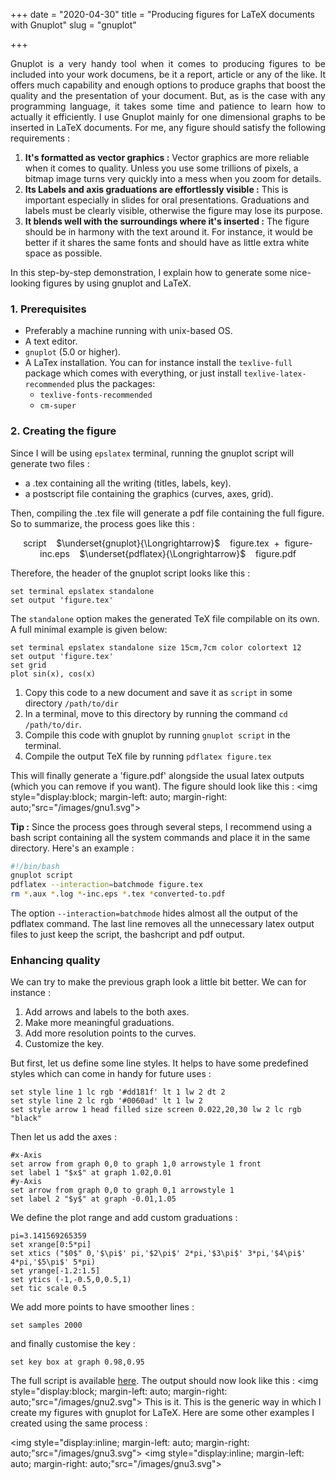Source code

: +++
date = "2020-04-30"
title = "Producing figures for LaTeX documents with Gnuplot"
slug = "gnuplot"

+++
<p style="text-align: justify"> 
Gnuplot is a very handy tool when it comes to producing figures to be included into your work documens, be it a report, article or any of the like. It offers much capability and enough options to produce graphs that boost the quality and the presentation of your document. But, as is the case with any programming language, it takes some time and patience to learn how to actually it efficiently.  
I use Gnuplot mainly for one dimensional graphs to be inserted in LaTeX documents. For me, any figure should satisfy the following requirements :  

1. **It's formatted as vector graphics :** Vector graphics are more reliable when it comes to quality. Unless you use some trillions of pixels, a bitmap image turns very quickly into a mess when you zoom for details.
2. **Its Labels and axis graduations are effortlessly visible :** This is important especially in slides for oral presentations. Graduations and labels must be clearly visible, otherwise the figure may lose its purpose. 
3. **It blends well with the surroundings where it's inserted :** The figure should be in harmony with the text around it. For instance, it would be better if it shares the same fonts and should have as little extra white space as possible.

In this step-by-step demonstration, I explain how to generate some nice-looking figures by using gnuplot and LaTeX. 
### 1. Prerequisites

+ Preferably a machine running with unix-based OS.
+ A text editor.
+ `gnuplot` (5.0 or higher).
+ A LaTex installation. You can for instance install the `texlive-full` package which comes with everything, or just install `texlive-latex-recommended` plus the packages: 
  - `texlive-fonts-recommended`
  - `cm-super`

### 2. Creating the figure

Since I will be using `epslatex` terminal, running the gnuplot script will generate two files :

  + a .tex containing all the writing (titles, labels, key).
  + a postscript file containing the graphics (curves, axes, grid).

Then, compiling the .tex file will generate a pdf file containing the full figure. So to summarize, the process goes like this : 

<center>
    <i class="far fa-file-code"></i> script   &nbsp;&nbsp; $\underset{gnuplot}{\Longrightarrow}$ &nbsp;&nbsp; <i class="far fa-file-code"></i> figure.tex &nbsp;+&nbsp; <i class="far fa-file-image"></i> figure-inc.eps &nbsp;&nbsp; $\underset{pdflatex}{\Longrightarrow}$ &nbsp;&nbsp; <i class="far fa-file-pdf"></i> figure.pdf
</center>

Therefore, the header of the gnuplot script looks like this :  
``` gnuplot
set terminal epslatex standalone
set output 'figure.tex'
```
The `standalone` option makes the generated TeX file compilable on its own. A full minimal example is given below: 

``` gnuplot
set terminal epslatex standalone size 15cm,7cm color colortext 12
set output 'figure.tex'
set grid 
plot sin(x), cos(x) 
```

  1. Copy this code to a new document and save it as `script` in some directory `/path/to/dir`
  2. In a terminal, move to this directory by running the command `cd /path/to/dir`.
  3. Compile this code with gnuplot by running `gnuplot script` in the terminal.
  4. Compile the output TeX file by running `pdflatex figure.tex`

This will finally generate a 'figure.pdf' alongside the usual latex outputs (which you can remove if you want). The figure should look like this : 
<img style="display:block; margin-left: auto; margin-right: auto;"src="/images/gnu1.svg">

**Tip :** Since the process goes through several steps, I recommend using a bash script containing all the system commands and place it in the same directory. Here's an example : 


```bash
#!/bin/bash
gnuplot script
pdflatex --interaction=batchmode figure.tex
rm *.aux *.log *-inc.eps *.tex *converted-to.pdf
```
The option `--interaction=batchmode` hides almost all the output of the pdflatex command. The last line removes all the unnecessary latex output files to just keep the script, the bashcript and pdf output.




### Enhancing quality
We can try to make the previous graph look a little bit better. We can for instance :

1. Add arrows and labels to the both axes.   
2. Make more meaningful graduations.
3. Add more resolution points to the curves.
4. Customize the key.

But first, let us define some line styles. It helps to have some predefined styles which can come in handy for future uses : 

```gnuplot
set style line 1 lc rgb '#dd181f' lt 1 lw 2 dt 2 
set style line 2 lc rgb '#0060ad' lt 1 lw 2  
set style arrow 1 head filled size screen 0.022,20,30 lw 2 lc rgb "black"
```

Then let us add the axes : 

```gnuplot 
#x-Axis
set arrow from graph 0,0 to graph 1,0 arrowstyle 1 front
set label 1 "$x$" at graph 1.02,0.01
#y-Axis
set arrow from graph 0,0 to graph 0,1 arrowstyle 1
set label 2 "$y$" at graph -0.01,1.05
```

We define the plot range and add custom graduations : 

```gnuplot
pi=3.141569265359
set xrange[0:5*pi]
set xtics ("$0$" 0,'$\pi$' pi,'$2\pi$' 2*pi,'$3\pi$' 3*pi,'$4\pi$' 4*pi,'$5\pi$' 5*pi) 
set yrange[-1.2:1.5]
set ytics (-1,-0.5,0,0.5,1)
set tic scale 0.5
```

We add more points to have smoother lines : 

```gnuplot
set samples 2000
```

and finally customise the key : 

```gnuplot 
set key box at graph 0.98,0.95
```
The full script is available <a href="/files/script" target="_blank">here</a>. The output should now look like this : 
<img style="display:block; margin-left: auto; margin-right: auto;"src="/images/gnu2.svg">
This is it. This is the generic way in which I create my figures with gnuplot for LaTeX. Here are some other examples I created using the same process : 

<img style="display:inline; margin-left: auto; margin-right: auto;"src="/images/gnu3.svg">
<img style="display:inline; margin-left: auto; margin-right: auto;"src="/images/gnu3.svg">



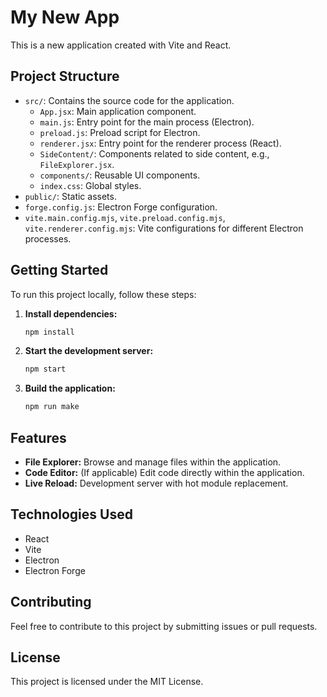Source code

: # My New App

This is a new application created with Vite and React.

## Project Structure

- `src/`: Contains the source code for the application.
  - `App.jsx`: Main application component.
  - `main.js`: Entry point for the main process (Electron).
  - `preload.js`: Preload script for Electron.
  - `renderer.jsx`: Entry point for the renderer process (React).
  - `SideContent/`: Components related to side content, e.g., `FileExplorer.jsx`.
  - `components/`: Reusable UI components.
  - `index.css`: Global styles.
- `public/`: Static assets.
- `forge.config.js`: Electron Forge configuration.
- `vite.main.config.mjs`, `vite.preload.config.mjs`, `vite.renderer.config.mjs`: Vite configurations for different Electron processes.

## Getting Started

To run this project locally, follow these steps:

1. **Install dependencies:**
   ```bash
   npm install
   ```

2. **Start the development server:**
   ```bash
   npm start
   ```

3. **Build the application:**
   ```bash
   npm run make
   ```

## Features

- **File Explorer:** Browse and manage files within the application.
- **Code Editor:** (If applicable) Edit code directly within the application.
- **Live Reload:** Development server with hot module replacement.

## Technologies Used

- React
- Vite
- Electron
- Electron Forge

## Contributing

Feel free to contribute to this project by submitting issues or pull requests.

## License

This project is licensed under the MIT License.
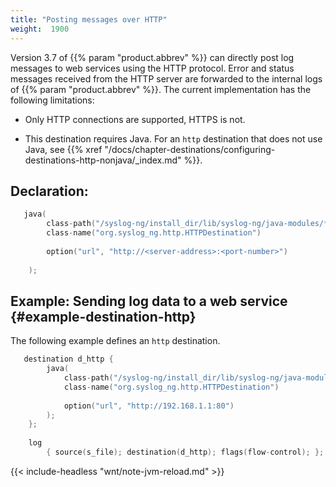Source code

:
 ```yaml
---
title: "Posting messages over HTTP"
weight:  1900
---
```

<!-- DISCLAIMER: This file is based on the syslog-ng Open Source Edition documentation https://github.com/balabit/syslog-ng-ose-guides/commit/2f4a52ee61d1ea9ad27cb4f3168b95408fddfdf2 and is used under the terms of The syslog-ng Open Source Edition Documentation License. The file has been modified by Axoflow. -->

Version 3.7 of {{% param "product.abbrev" %}} can directly post log messages to web services using the HTTP protocol. Error and status messages received from the HTTP server are forwarded to the internal logs of {{% param "product.abbrev" %}}. The current implementation has the following limitations:

  - Only HTTP connections are supported, HTTPS is not.

  - This destination requires Java. For an `http` destination that does not use Java, see {{% xref "/docs/chapter-destinations/configuring-destinations-http-nonjava/_index.md" %}}.


## Declaration:

```c
   java(
        class-path("/syslog-ng/install_dir/lib/syslog-ng/java-modules/*.jar")
        class-name("org.syslog_ng.http.HTTPDestination")
    
        option("url", "http://<server-address>:<port-number>")
    
    );
```



## Example: Sending log data to a web service {#example-destination-http}

The following example defines an `http` destination.

```c
   destination d_http {
        java(
            class-path("/syslog-ng/install_dir/lib/syslog-ng/java-modules/*.jar")
            class-name("org.syslog_ng.http.HTTPDestination")
    
            option("url", "http://192.168.1.1:80")
        );
    };
    
    log
        { source(s_file); destination(d_http); flags(flow-control); };
```


{{< include-headless "wnt/note-jvm-reload.md" >}}
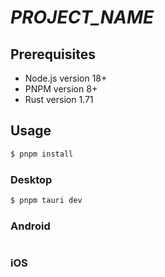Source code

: # _PROJECT_NAME_

## Prerequisites

- Node.js version 18+
- PNPM version 8+
- Rust version 1.71

## Usage

```sh
$ pnpm install
```

### Desktop

```sh
$ pnpm tauri dev
```

### Android

```ts

```

### iOS

```ts

```
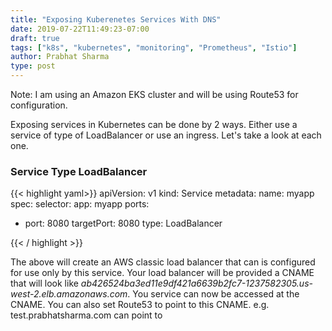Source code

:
 ```yaml
---
title: "Exposing Kuberenetes Services With DNS"
date: 2019-07-22T11:49:23-07:00
draft: true
tags: ["k8s", "kubernetes", "monitoring", "Prometheus", "Istio"]
author: Prabhat Sharma
type: post
---
```


Note: I am using an Amazon EKS cluster and will be using Route53 for configuration.

Exposing services in Kubernetes can be done by 2 ways. Either use a service of type of LoadBalancer or use an ingress. Let's take a look at each one.

### Service Type LoadBalancer

{{< highlight yaml>}}
apiVersion: v1
kind: Service
metadata:
  name: myapp
spec:
  selector:
    app: myapp
  ports:
  - port: 8080
    targetPort: 8080
  type: LoadBalancer

{{< / highlight >}}

The above will create an AWS classic load balancer that can is configured for use only by this service. Your load balancer will be provided a CNAME that will look like <i>ab426524ba3ed11e9df421a6639b2fc7-1237582305.us-west-2.elb.amazonaws.com</i>. You service can now be accessed at the CNAME. You can also set Route53 to point to this CNAME. e.g. test.prabhatsharma.com can point to 








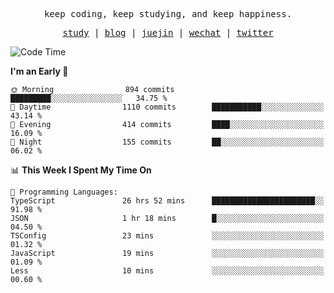 <p align="center">
  <samp>
    <span>keep coding, keep studying, and keep happiness.</span>
  </samp>
</p>

<p align="center">
  <samp>
    <a href="https://github.com/ouduidui/fe-study">study</a> |
    <a href="https://deweyou.me">blog</a>  |
    <a href="https://juejin.cn/user/4309700183594366">juejin</a> |
    <a href="https://user-images.githubusercontent.com/54696834/165071004-6509e3f2-90c3-448c-9d92-3da42b0c2021.jpeg">wechat</a> |
    <a href="https://twitter.com/ouduidui">twitter</a>
  </samp>
</p>

<!--START_SECTION:waka-->
![Code Time](http://img.shields.io/badge/Code%20Time-2%2C937%20hrs%2020%20mins-blue)

**I'm an Early 🐤** 

```text
🌞 Morning                894 commits         █████████░░░░░░░░░░░░░░░░   34.75 % 
🌆 Daytime                1110 commits        ███████████░░░░░░░░░░░░░░   43.14 % 
🌃 Evening                414 commits         ████░░░░░░░░░░░░░░░░░░░░░   16.09 % 
🌙 Night                  155 commits         ██░░░░░░░░░░░░░░░░░░░░░░░   06.02 % 
```


📊 **This Week I Spent My Time On** 

```text
💬 Programming Languages: 
TypeScript               26 hrs 52 mins      ███████████████████████░░   91.98 % 
JSON                     1 hr 18 mins        █░░░░░░░░░░░░░░░░░░░░░░░░   04.50 % 
TSConfig                 23 mins             ░░░░░░░░░░░░░░░░░░░░░░░░░   01.32 % 
JavaScript               19 mins             ░░░░░░░░░░░░░░░░░░░░░░░░░   01.09 % 
Less                     10 mins             ░░░░░░░░░░░░░░░░░░░░░░░░░   00.60 % 
```


<!--END_SECTION:waka-->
+-------+
Go through the data and copy every line that includes "goes".

Written solution:
Then, compiling the .tex file will generate a pdf file containing the full figure. So to summarize, the process goes like this : 
**Tip :** Since the process goes through several steps, I recommend using a bash script containing all the system commands and place it in the same directory. Here's an example : 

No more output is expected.